:: Source material
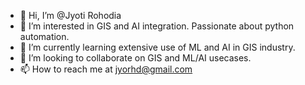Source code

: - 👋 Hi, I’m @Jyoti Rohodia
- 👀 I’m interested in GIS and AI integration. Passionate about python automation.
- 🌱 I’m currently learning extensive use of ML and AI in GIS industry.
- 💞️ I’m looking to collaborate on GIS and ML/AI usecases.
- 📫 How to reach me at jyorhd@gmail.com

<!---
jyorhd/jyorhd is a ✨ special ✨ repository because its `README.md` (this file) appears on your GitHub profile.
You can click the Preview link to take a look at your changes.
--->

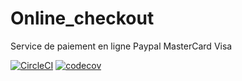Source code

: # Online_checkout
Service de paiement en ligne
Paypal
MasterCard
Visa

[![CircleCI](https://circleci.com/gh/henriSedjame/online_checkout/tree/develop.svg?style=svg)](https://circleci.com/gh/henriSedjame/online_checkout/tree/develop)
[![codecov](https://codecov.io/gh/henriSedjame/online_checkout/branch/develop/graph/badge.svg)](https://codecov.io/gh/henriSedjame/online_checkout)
::::
:: Source material
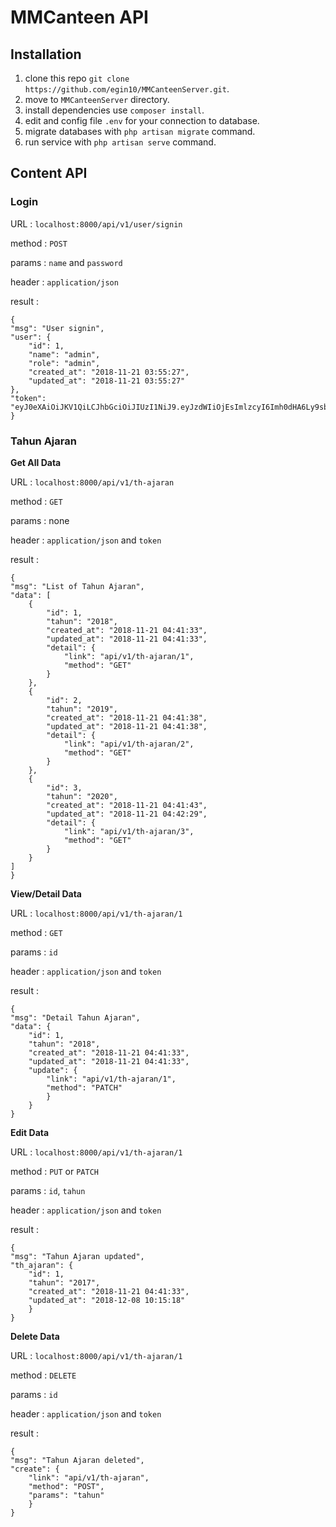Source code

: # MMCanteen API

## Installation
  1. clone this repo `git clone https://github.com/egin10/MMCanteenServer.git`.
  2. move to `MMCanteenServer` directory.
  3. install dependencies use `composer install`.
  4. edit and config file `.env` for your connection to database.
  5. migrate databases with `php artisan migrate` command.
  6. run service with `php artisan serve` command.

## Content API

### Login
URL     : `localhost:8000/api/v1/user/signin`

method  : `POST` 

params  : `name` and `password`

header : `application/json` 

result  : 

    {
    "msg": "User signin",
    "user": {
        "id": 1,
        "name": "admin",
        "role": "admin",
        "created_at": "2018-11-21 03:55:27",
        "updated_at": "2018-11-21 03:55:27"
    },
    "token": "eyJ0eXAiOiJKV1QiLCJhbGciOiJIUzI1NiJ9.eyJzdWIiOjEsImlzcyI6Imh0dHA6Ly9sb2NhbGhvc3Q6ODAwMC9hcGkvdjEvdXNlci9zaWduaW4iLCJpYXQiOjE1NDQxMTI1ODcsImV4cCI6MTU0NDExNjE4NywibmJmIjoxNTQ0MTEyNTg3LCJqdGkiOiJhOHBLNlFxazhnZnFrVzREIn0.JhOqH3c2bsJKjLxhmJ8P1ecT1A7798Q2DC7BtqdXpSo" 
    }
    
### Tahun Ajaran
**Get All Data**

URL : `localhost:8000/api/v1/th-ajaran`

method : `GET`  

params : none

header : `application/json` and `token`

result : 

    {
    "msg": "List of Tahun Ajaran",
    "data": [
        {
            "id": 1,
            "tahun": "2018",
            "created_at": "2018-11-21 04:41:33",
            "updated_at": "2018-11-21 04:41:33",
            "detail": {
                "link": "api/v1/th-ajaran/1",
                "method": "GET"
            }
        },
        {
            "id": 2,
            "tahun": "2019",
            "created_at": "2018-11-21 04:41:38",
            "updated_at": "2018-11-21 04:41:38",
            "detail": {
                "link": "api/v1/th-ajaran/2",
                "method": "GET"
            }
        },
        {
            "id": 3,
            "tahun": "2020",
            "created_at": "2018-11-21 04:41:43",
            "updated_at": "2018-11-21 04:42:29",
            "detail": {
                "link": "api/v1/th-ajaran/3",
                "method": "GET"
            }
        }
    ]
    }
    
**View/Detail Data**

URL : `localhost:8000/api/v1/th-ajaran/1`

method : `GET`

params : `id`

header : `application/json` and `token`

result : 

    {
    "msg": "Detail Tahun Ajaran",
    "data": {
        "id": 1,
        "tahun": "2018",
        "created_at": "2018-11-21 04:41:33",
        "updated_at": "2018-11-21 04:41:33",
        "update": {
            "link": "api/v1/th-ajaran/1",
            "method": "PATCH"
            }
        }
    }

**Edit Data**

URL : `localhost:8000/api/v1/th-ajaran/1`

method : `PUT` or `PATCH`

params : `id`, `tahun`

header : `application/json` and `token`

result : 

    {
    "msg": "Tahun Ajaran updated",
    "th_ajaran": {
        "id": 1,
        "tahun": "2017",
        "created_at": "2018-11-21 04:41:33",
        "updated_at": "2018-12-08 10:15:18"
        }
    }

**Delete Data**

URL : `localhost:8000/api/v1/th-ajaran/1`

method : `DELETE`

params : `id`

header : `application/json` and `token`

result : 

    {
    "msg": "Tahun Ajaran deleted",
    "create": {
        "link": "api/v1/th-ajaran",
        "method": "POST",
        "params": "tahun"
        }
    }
::::
:: Source material
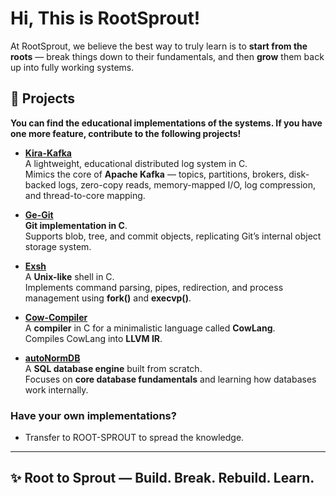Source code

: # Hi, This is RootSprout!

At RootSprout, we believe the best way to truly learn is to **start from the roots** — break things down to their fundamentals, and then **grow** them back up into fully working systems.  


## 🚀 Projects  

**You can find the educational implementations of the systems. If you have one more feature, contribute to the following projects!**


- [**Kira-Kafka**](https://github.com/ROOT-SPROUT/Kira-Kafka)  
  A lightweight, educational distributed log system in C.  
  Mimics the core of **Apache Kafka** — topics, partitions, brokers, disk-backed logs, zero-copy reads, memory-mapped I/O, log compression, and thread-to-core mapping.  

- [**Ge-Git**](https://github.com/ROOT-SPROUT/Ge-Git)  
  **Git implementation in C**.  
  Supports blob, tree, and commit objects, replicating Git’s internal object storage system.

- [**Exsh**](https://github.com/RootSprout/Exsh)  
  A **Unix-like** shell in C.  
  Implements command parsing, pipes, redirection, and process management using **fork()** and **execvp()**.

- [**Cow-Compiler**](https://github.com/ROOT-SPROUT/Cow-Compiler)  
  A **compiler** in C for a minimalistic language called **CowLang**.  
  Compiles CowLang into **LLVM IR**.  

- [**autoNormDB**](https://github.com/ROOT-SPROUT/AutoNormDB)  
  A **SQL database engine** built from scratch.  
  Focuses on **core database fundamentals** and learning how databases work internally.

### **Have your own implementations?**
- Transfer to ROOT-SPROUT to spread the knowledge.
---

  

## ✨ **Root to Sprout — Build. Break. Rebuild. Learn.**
::::
> Description of the task:
The required answer is the run of lines above, starting at the line with "1. clone this" and ending at the line with "## Content API", reproduced exactly with both ends.

> Task response:
  1. clone this repo `git clone https://github.com/egin10/MMCanteenServer.git`.
  2. move to `MMCanteenServer` directory.
  3. install dependencies use `composer install`.
  4. edit and config file `.env` for your connection to database.
  5. migrate databases with `php artisan migrate` command.
  6. run service with `php artisan serve` command.

## Content API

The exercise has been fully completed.